(Source material Opens)

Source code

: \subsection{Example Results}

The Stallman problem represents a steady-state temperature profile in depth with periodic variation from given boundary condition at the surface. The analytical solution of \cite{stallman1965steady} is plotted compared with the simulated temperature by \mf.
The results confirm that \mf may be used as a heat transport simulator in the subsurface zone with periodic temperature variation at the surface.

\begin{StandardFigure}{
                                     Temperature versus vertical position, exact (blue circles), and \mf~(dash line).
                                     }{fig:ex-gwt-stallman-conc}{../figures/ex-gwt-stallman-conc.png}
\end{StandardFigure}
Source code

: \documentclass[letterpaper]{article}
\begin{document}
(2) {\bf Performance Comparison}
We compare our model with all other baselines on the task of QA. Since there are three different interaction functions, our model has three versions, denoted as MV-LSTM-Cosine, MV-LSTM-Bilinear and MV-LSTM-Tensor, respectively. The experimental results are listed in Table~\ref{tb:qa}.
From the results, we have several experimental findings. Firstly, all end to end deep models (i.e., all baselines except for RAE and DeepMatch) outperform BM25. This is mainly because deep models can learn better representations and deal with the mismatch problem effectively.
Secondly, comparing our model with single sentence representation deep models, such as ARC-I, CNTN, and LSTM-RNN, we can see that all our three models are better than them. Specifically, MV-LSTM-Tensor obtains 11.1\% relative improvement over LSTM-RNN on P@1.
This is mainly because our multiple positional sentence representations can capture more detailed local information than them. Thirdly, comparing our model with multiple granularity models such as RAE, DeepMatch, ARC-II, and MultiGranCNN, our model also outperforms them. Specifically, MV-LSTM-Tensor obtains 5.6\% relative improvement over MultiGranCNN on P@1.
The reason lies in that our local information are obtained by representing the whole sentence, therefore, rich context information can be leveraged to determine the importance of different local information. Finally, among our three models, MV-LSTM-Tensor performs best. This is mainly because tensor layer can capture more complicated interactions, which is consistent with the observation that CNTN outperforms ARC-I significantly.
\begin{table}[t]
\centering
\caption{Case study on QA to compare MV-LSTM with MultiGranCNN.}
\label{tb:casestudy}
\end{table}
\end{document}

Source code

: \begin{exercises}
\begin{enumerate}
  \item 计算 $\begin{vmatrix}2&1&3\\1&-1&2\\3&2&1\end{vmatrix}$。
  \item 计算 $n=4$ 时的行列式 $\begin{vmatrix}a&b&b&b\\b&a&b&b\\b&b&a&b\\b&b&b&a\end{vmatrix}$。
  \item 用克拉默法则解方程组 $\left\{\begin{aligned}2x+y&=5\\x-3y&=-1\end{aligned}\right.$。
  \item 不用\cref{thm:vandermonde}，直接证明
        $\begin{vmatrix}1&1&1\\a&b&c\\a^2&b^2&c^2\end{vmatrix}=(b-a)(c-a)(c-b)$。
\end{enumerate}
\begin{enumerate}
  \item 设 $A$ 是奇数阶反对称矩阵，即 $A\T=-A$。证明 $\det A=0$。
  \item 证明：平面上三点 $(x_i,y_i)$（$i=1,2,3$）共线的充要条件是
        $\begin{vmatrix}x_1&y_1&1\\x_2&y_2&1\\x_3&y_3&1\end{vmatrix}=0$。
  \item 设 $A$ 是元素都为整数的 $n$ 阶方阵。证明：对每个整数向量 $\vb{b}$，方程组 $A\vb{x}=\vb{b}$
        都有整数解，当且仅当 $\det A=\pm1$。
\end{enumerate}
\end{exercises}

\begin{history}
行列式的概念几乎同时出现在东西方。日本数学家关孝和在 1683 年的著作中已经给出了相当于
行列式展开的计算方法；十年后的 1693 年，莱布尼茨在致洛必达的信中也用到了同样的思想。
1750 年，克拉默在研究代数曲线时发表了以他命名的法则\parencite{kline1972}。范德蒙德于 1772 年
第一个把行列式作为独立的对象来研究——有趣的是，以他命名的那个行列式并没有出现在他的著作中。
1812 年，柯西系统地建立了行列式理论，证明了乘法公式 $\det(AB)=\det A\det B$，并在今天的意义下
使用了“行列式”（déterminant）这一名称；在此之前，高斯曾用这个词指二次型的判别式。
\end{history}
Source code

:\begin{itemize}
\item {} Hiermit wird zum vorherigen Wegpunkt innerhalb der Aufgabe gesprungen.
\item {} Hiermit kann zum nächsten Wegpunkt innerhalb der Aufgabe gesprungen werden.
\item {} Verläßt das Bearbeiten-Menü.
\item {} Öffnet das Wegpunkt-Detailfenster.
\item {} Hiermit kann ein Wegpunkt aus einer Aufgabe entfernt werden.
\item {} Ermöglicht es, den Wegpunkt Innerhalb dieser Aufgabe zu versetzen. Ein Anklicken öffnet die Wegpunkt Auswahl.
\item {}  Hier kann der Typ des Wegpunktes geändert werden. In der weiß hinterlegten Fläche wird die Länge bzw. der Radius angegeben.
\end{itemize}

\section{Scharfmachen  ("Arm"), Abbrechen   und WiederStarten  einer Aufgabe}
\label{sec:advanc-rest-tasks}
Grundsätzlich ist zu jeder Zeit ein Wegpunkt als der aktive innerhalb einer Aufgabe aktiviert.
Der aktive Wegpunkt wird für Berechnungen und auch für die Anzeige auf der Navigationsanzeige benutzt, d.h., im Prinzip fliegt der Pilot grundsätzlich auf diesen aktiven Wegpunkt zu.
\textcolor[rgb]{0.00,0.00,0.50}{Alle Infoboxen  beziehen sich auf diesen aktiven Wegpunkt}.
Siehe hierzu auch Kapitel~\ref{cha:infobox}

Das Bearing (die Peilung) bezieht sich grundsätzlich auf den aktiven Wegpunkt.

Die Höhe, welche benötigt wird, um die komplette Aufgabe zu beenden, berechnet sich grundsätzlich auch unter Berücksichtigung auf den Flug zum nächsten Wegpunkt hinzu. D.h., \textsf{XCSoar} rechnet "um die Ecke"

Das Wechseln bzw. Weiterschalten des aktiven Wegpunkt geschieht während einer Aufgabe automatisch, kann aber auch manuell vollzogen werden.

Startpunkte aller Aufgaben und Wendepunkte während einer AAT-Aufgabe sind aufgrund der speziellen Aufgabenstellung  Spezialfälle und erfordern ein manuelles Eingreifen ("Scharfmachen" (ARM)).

(Source material Closes)

Task prompt —
Write out every line from the records above, word for word.

Solution to the exercise —
Source code

: \subsection{Example Results}

The Stallman problem represents a steady-state temperature profile in depth with periodic variation from given boundary condition at the surface. The analytical solution of \cite{stallman1965steady} is plotted compared with the simulated temperature by \mf.
The results confirm that \mf may be used as a heat transport simulator in the subsurface zone with periodic temperature variation at the surface.

\begin{StandardFigure}{
                                     Temperature versus vertical position, exact (blue circles), and \mf~(dash line).
                                     }{fig:ex-gwt-stallman-conc}{../figures/ex-gwt-stallman-conc.png}
\end{StandardFigure}
Source code

: \documentclass[letterpaper]{article}
\begin{document}
(2) {\bf Performance Comparison}
We compare our model with all other baselines on the task of QA. Since there are three different interaction functions, our model has three versions, denoted as MV-LSTM-Cosine, MV-LSTM-Bilinear and MV-LSTM-Tensor, respectively. The experimental results are listed in Table~\ref{tb:qa}.
From the results, we have several experimental findings. Firstly, all end to end deep models (i.e., all baselines except for RAE and DeepMatch) outperform BM25. This is mainly because deep models can learn better representations and deal with the mismatch problem effectively.
Secondly, comparing our model with single sentence representation deep models, such as ARC-I, CNTN, and LSTM-RNN, we can see that all our three models are better than them. Specifically, MV-LSTM-Tensor obtains 11.1\% relative improvement over LSTM-RNN on P@1.
This is mainly because our multiple positional sentence representations can capture more detailed local information than them. Thirdly, comparing our model with multiple granularity models such as RAE, DeepMatch, ARC-II, and MultiGranCNN, our model also outperforms them. Specifically, MV-LSTM-Tensor obtains 5.6\% relative improvement over MultiGranCNN on P@1.
The reason lies in that our local information are obtained by representing the whole sentence, therefore, rich context information can be leveraged to determine the importance of different local information. Finally, among our three models, MV-LSTM-Tensor performs best. This is mainly because tensor layer can capture more complicated interactions, which is consistent with the observation that CNTN outperforms ARC-I significantly.
\begin{table}[t]
\centering
\caption{Case study on QA to compare MV-LSTM with MultiGranCNN.}
\label{tb:casestudy}
\end{table}
\end{document}

Source code

: \begin{exercises}
\begin{enumerate}
  \item 计算 $\begin{vmatrix}2&1&3\\1&-1&2\\3&2&1\end{vmatrix}$。
  \item 计算 $n=4$ 时的行列式 $\begin{vmatrix}a&b&b&b\\b&a&b&b\\b&b&a&b\\b&b&b&a\end{vmatrix}$。
  \item 用克拉默法则解方程组 $\left\{\begin{aligned}2x+y&=5\\x-3y&=-1\end{aligned}\right.$。
  \item 不用\cref{thm:vandermonde}，直接证明
        $\begin{vmatrix}1&1&1\\a&b&c\\a^2&b^2&c^2\end{vmatrix}=(b-a)(c-a)(c-b)$。
\end{enumerate}
\begin{enumerate}
  \item 设 $A$ 是奇数阶反对称矩阵，即 $A\T=-A$。证明 $\det A=0$。
  \item 证明：平面上三点 $(x_i,y_i)$（$i=1,2,3$）共线的充要条件是
        $\begin{vmatrix}x_1&y_1&1\\x_2&y_2&1\\x_3&y_3&1\end{vmatrix}=0$。
  \item 设 $A$ 是元素都为整数的 $n$ 阶方阵。证明：对每个整数向量 $\vb{b}$，方程组 $A\vb{x}=\vb{b}$
        都有整数解，当且仅当 $\det A=\pm1$。
\end{enumerate}
\end{exercises}

\begin{history}
行列式的概念几乎同时出现在东西方。日本数学家关孝和在 1683 年的著作中已经给出了相当于
行列式展开的计算方法；十年后的 1693 年，莱布尼茨在致洛必达的信中也用到了同样的思想。
1750 年，克拉默在研究代数曲线时发表了以他命名的法则\parencite{kline1972}。范德蒙德于 1772 年
第一个把行列式作为独立的对象来研究——有趣的是，以他命名的那个行列式并没有出现在他的著作中。
1812 年，柯西系统地建立了行列式理论，证明了乘法公式 $\det(AB)=\det A\det B$，并在今天的意义下
使用了“行列式”（déterminant）这一名称；在此之前，高斯曾用这个词指二次型的判别式。
\end{history}
Source code

:\begin{itemize}
\item {} Hiermit wird zum vorherigen Wegpunkt innerhalb der Aufgabe gesprungen.
\item {} Hiermit kann zum nächsten Wegpunkt innerhalb der Aufgabe gesprungen werden.
\item {} Verläßt das Bearbeiten-Menü.
\item {} Öffnet das Wegpunkt-Detailfenster.
\item {} Hiermit kann ein Wegpunkt aus einer Aufgabe entfernt werden.
\item {} Ermöglicht es, den Wegpunkt Innerhalb dieser Aufgabe zu versetzen. Ein Anklicken öffnet die Wegpunkt Auswahl.
\item {}  Hier kann der Typ des Wegpunktes geändert werden. In der weiß hinterlegten Fläche wird die Länge bzw. der Radius angegeben.
\end{itemize}

\section{Scharfmachen  ("Arm"), Abbrechen   und WiederStarten  einer Aufgabe}
\label{sec:advanc-rest-tasks}
Grundsätzlich ist zu jeder Zeit ein Wegpunkt als der aktive innerhalb einer Aufgabe aktiviert.
Der aktive Wegpunkt wird für Berechnungen und auch für die Anzeige auf der Navigationsanzeige benutzt, d.h., im Prinzip fliegt der Pilot grundsätzlich auf diesen aktiven Wegpunkt zu.
\textcolor[rgb]{0.00,0.00,0.50}{Alle Infoboxen  beziehen sich auf diesen aktiven Wegpunkt}.
Siehe hierzu auch Kapitel~\ref{cha:infobox}

Das Bearing (die Peilung) bezieht sich grundsätzlich auf den aktiven Wegpunkt.

Die Höhe, welche benötigt wird, um die komplette Aufgabe zu beenden, berechnet sich grundsätzlich auch unter Berücksichtigung auf den Flug zum nächsten Wegpunkt hinzu. D.h., \textsf{XCSoar} rechnet "um die Ecke"

Das Wechseln bzw. Weiterschalten des aktiven Wegpunkt geschieht während einer Aufgabe automatisch, kann aber auch manuell vollzogen werden.

Startpunkte aller Aufgaben und Wendepunkte während einer AAT-Aufgabe sind aufgrund der speziellen Aufgabenstellung  Spezialfälle und erfordern ein manuelles Eingreifen ("Scharfmachen" (ARM)).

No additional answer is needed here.